On September 18, a Canadian government commission concluded in a 1,195 -page report that Arar, a Syrian-born Canadian citizen, was sent to be tortured in Syria by American authorities, who falsely accused the computer engineer of being an Islamic terrorist. Prime Minister Stephen Harper told Parliament on Tuesday that Arar had "been done a terrible injustice."
Arar was arrested in September 2002 at JFK Airport in New York while changing planes on his way home to Toronto. Twelve days later he was placed on a private jet with CIA agents who were part of a "special removal unit," flown to Jordan, and driven to Syria, where he was handed over to Syrian military intelligence for interrogation. In Syria, Arar was severely beaten with metal cables, and spent ten months confined to a grave-like cell before being released without charge.

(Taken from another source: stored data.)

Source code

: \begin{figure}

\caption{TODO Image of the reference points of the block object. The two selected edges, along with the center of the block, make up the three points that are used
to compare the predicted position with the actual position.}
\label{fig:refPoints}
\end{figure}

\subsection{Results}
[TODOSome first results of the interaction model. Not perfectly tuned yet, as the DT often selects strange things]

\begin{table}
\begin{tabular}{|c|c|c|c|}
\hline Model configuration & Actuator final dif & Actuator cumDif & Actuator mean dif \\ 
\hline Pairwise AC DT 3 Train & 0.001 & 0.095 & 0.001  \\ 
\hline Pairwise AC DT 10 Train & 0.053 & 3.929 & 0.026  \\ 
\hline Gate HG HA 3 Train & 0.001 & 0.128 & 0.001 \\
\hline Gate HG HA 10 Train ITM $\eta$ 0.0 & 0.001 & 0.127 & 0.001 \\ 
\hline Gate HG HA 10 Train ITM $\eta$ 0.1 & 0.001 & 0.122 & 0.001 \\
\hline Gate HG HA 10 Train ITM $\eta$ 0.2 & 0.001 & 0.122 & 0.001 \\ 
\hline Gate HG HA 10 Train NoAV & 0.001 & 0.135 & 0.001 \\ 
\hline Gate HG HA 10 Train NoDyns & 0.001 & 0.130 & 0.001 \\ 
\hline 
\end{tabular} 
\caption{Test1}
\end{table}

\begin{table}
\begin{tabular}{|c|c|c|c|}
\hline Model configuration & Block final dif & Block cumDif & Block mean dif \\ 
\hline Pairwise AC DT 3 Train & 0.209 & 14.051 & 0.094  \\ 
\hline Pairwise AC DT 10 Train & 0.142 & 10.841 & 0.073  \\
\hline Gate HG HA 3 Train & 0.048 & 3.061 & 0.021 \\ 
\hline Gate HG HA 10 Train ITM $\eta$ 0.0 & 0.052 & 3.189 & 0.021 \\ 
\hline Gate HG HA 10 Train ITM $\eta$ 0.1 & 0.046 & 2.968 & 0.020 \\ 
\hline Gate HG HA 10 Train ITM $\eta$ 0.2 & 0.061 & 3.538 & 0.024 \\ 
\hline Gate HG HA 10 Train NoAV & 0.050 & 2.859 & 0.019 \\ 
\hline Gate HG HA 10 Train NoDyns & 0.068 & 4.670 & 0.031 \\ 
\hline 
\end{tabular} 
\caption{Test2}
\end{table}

Maher Arar was the victim of what the U.S. government calls "extraordinary rendition"--sending suspects to foreign countries to be harshly interrogated. The program began in 1995, under the Clinton administration, when the CIA undertook a series of kidnappings of suspected terrorists in Europe. Suspects were shipped to Egypt, where some were tortured and others were killed. One of the more spectacular operations took place in the spring of 1998 in Albania. According to the Wall Street Journal, Albanian secret police, with their CIA advisors observing from a waiting car, kidnapped an Islamic militant named Shawki Salama Attiya. Over the next few months, four other suspected Islamic militants were abducted in Albania, and another suspect was killed in a gun battle. The men were bound, blindfolded, and taken to an abandoned air base, from which they were flown to Cairo on a CIA plane and handed over to Egyptian security officials for interrogation. Attiya charged later that he was hung from his limbs, given electrical shocks to his genitals, dragged on his face, and imprisoned in a cell knee-deep with fetid water. Two other suspects captured that day were executed by hanging.
The rendition program has been "extraordinary" not only for the brazenness with which it flouts international law, but for how many innocent lives have been lost as a result of it. On August 5, 1998, an Arab-language newspaper in London published a letter from the International Islamic Front for Jihad. The letter promised revenge for the Albanian operation, vowing to retaliate against the U.S. in a "language they will understand." Two days later, the U.S. Embassies in Kenya and Tanzania were blown up, killing 224 people.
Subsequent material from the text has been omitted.